Whitelist
A filter list of allowed device addresses used to restrict which devices can scan, connect, or be scanned by a BLE device.
Whitelist
A whitelist (officially renamed "Filter Accept List" in Bluetooth Core Specification 5.3) is a list of device addresses stored in the BLE controller that restricts which devices can interact with the local device. It acts as an access control mechanism at the link layer, filtering advertising, scanning, and connection requests based on device identity before they reach the application.
How the Whitelist Works
The whitelist is configured by the BLE host stack through HCI commands. The host adds or removes device addresses (public or random) and then instructs the controller to apply the filter. The controller enforces the whitelist in hardware, which is more efficient than filtering in software because rejected packets are discarded immediately without waking the host processor.
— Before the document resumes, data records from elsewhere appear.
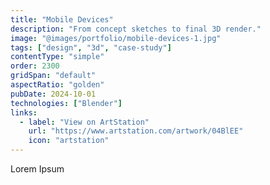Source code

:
 ```yaml
---
title: "Mobile Devices"
description: "From concept sketches to final 3D render."
image: "@images/portfolio/mobile-devices-1.jpg"
tags: ["design", "3d", "case-study"]
contentType: "simple"
order: 2300
gridSpan: "default"
aspectRatio: "golden"
pubDate: 2024-10-01
technologies: ["Blender"]
links:
  - label: "View on ArtStation"
    url: "https://www.artstation.com/artwork/04BlEE"
    icon: "artstation"
---
```


Lorem Ipsum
The whitelist can be applied to three operations. As an advertising filter, only devices on the whitelist can send SCAN_REQ or CONNECT_IND to the advertiser. As a scanning filter, the scanner only reports advertising packets from whitelisted devices. As an initiating filter, the central only attempts connections to whitelisted devices.
Use Cases
Whitelisting is commonly used in devices that should only communicate with known, previously bonded devices. A BLE smart lock maintains a whitelist of authorized phones and accepts connection requests only from whitelisted addresses, rejecting unknown devices at the link layer before any application code runs.
In industrial IoT deployments, BLE gateways use scan whitelists to filter for only their own sensor fleet, ignoring the potentially thousands of other BLE devices in range such as phones, headphones, and fitness trackers. This reduces processing load and improves scan efficiency.
Whitelist and LE Privacy
When LE Privacy is enabled, devices use Resolvable Private Addresses (RPAs) that change periodically. The whitelist must work with RPAs, which means the controller needs access to the Identity Resolving Key (IRK) for each whitelisted device. The controller resolves the RPA against stored IRKs to determine if the device is on the whitelist, a process handled transparently by the link layer without application involvement.
Size Limitations
The maximum whitelist size is implementation-dependent and varies by SoC. Common limits range from 8 entries on constrained devices to 256 or more on full-featured controllers. The nRF52840 supports a whitelist of up to 8 devices by default, configurable in the SoftDevice or Zephyr BLE stack.